Tevye is depicted as a mentsh devoted to his family, with a special talent for questioning God’s justice. When the authorities decide to expel him and his family from their ancestral home, and his gentile neighbors show their regard for Tevye by breaking his windows rather than his bones, he thinks to himself, “Is Tevye right when he says we have a powerful God?” The question, dripping with sarcasm, still lingers.
Kirsch’s exposition of these “classics of Yiddish literature” is clear, concise and compelling. In addition to those discussed in this review, he reckons with the Book of Esther; the Itinerary of the Jewish traveler Benjamin of Tudela; the Zohar, the foundational text of the Kabbalah; Jerusalem by Moses Mendelssohn; and the Tales of the Hasidic rebbe Nachman of Bratslav. For a one volume, 367-page summary, The People and the Books cannot be surpassed.
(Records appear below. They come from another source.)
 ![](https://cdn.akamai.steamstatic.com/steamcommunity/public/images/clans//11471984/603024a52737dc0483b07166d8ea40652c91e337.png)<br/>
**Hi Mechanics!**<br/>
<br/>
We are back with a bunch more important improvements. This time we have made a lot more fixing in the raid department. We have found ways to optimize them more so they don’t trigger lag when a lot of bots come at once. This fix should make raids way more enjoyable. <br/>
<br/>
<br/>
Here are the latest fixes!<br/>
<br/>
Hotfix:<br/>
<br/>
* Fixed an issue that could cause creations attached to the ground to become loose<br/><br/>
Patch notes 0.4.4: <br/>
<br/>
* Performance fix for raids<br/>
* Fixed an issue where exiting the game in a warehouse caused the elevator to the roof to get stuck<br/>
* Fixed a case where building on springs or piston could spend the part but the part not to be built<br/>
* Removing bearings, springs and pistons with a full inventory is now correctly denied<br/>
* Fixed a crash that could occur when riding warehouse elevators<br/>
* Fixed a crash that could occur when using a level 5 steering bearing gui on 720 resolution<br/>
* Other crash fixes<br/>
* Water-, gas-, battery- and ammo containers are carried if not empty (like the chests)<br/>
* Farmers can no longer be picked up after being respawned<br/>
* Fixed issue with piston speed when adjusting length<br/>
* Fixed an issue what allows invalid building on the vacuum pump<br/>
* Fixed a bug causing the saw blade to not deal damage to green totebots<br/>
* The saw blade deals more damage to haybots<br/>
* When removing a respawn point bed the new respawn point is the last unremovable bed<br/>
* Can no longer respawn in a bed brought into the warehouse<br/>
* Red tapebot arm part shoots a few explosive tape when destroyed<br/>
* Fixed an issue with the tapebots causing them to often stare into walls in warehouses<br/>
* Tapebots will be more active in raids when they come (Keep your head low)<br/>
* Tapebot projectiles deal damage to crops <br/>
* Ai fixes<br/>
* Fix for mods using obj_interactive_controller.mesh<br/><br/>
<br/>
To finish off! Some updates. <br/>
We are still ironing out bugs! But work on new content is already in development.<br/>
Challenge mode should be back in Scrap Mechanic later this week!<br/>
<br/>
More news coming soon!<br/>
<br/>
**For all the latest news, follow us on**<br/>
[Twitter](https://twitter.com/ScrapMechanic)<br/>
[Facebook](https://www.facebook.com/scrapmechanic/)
As Hillel said (although not recorded in Pirkei Avot, but elsewhere in the Talmud), “Now go study.”
Bennett Muraskin, a contributing writer for Jewish Currents, is author of The Association of Jewish Libraries Guide to Yiddish Short Stories, Let Justice Well Up Like Water: Progressive Jews from Hillel to Helen Suzman, and Humanist Readings in Jewish Folklore, among other books.